Dr Syed Rahman, European Bioinformatics Institute
According to the current Global Tuberculosis Report 2017 of the WHO, Tuberculosis (TB) is the ninth leading cause of death worldwide. In 2016, an estimated number of 1.6 million people died from TB. It has been known for several years that most deaths from TB could be prevented with early diagnosis following the appropriate treatment. Nevertheless, the pipelines for novel diagnostics for TB are progressing slowly leaving large gaps in TB detection. The TB diagnostics currently in the market are often time intensive (days/weeks) or high in cost and require special equipment and therefore failed to close this gap until now. We present a DNA sequence-based approach for the simple, fast and reliable detection of Mycobacterium tuberculosis with standard laboratory equipment.

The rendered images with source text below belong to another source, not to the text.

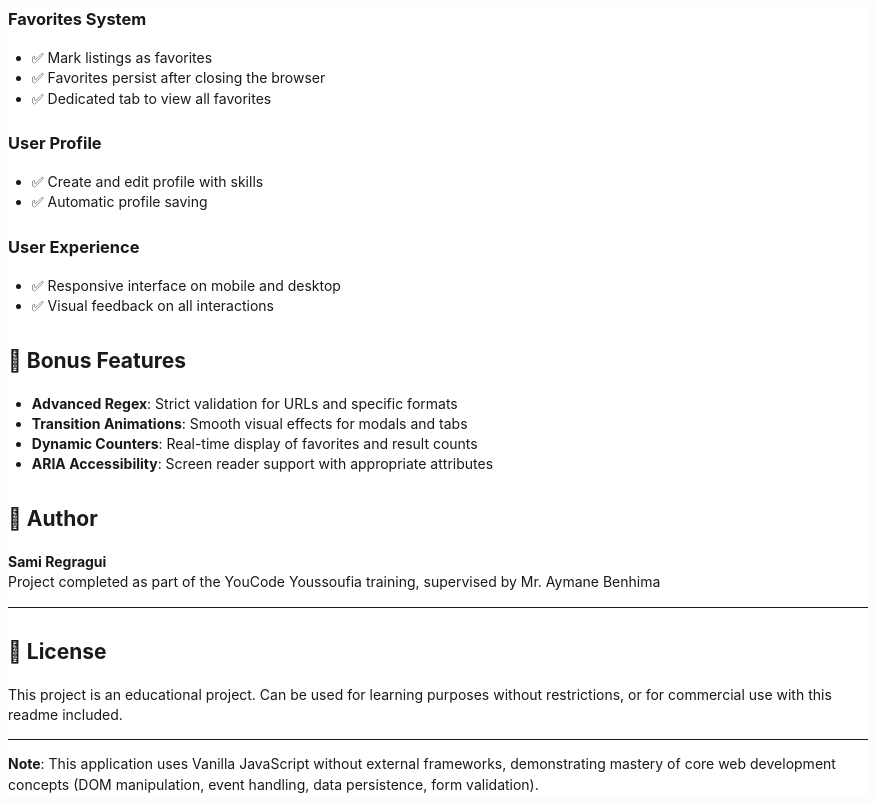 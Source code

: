 ### Favorites System
- ✅ Mark listings as favorites
- ✅ Favorites persist after closing the browser
- ✅ Dedicated tab to view all favorites

### User Profile
- ✅ Create and edit profile with skills
- ✅ Automatic profile saving

### User Experience
- ✅ Responsive interface on mobile and desktop
- ✅ Visual feedback on all interactions

## <div id="bonus-features">🎉 Bonus Features </div>

- **Advanced Regex**: Strict validation for URLs and specific formats
- **Transition Animations**: Smooth visual effects for modals and tabs
- **Dynamic Counters**: Real-time display of favorites and result counts
- **ARIA Accessibility**: Screen reader support with appropriate attributes

## <div id="author">👤 Author </div>

**Sami Regragui**  
Project completed as part of the YouCode Youssoufia training, supervised by Mr. Aymane Benhima

---

## <div id="license">📄 License </div>

This project is an educational project. Can be used for learning purposes without restrictions, or for commercial use with this readme included.

---

**Note**: This application uses Vanilla JavaScript without external frameworks, demonstrating mastery of core web development concepts (DOM manipulation, event handling, data persistence, form validation).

Scientists of the European Bioinformatics Institute (EMBL-EBI) employed a sophisticated bioinformatics approach which identified four signature sequences in Mycobacterium. Two of the signature sequences are unique to Mycobacterium tuberculosis. The size of the sequences ranges between 300 and 800 base pairs making them perfectly suitable for PCR amplification from patient samples. Both, blood and sputum have been shown to be valid sample types with a detection level of 100pg of DNA. Therefore, the detection of pulmonary and extrapulmonary TB is possible with the same test. These properties, and the fact that PCR know-how and equipment are available in hospitals around the globe, show the potential of the technology to be developed into a fast, reliable, easy accessible and cost-effective diagnostic for tuberculosis caused by Mycobacterium tuberculosis.
We are seeking a partner who would clinically validate or (co-)fund the clinical validation of the sequences. And/or someone who has the capability and commitment to turn the technology into a successful product for the tuberculosis diagnostic/clinical microbiology market. We offer licensing opportunities as well as access to know-how, protocols and materials.
The technology has been shown to detect Mycobacterium tuberculosis in both, blood and sputum samples with a detection level of 100pg DNA.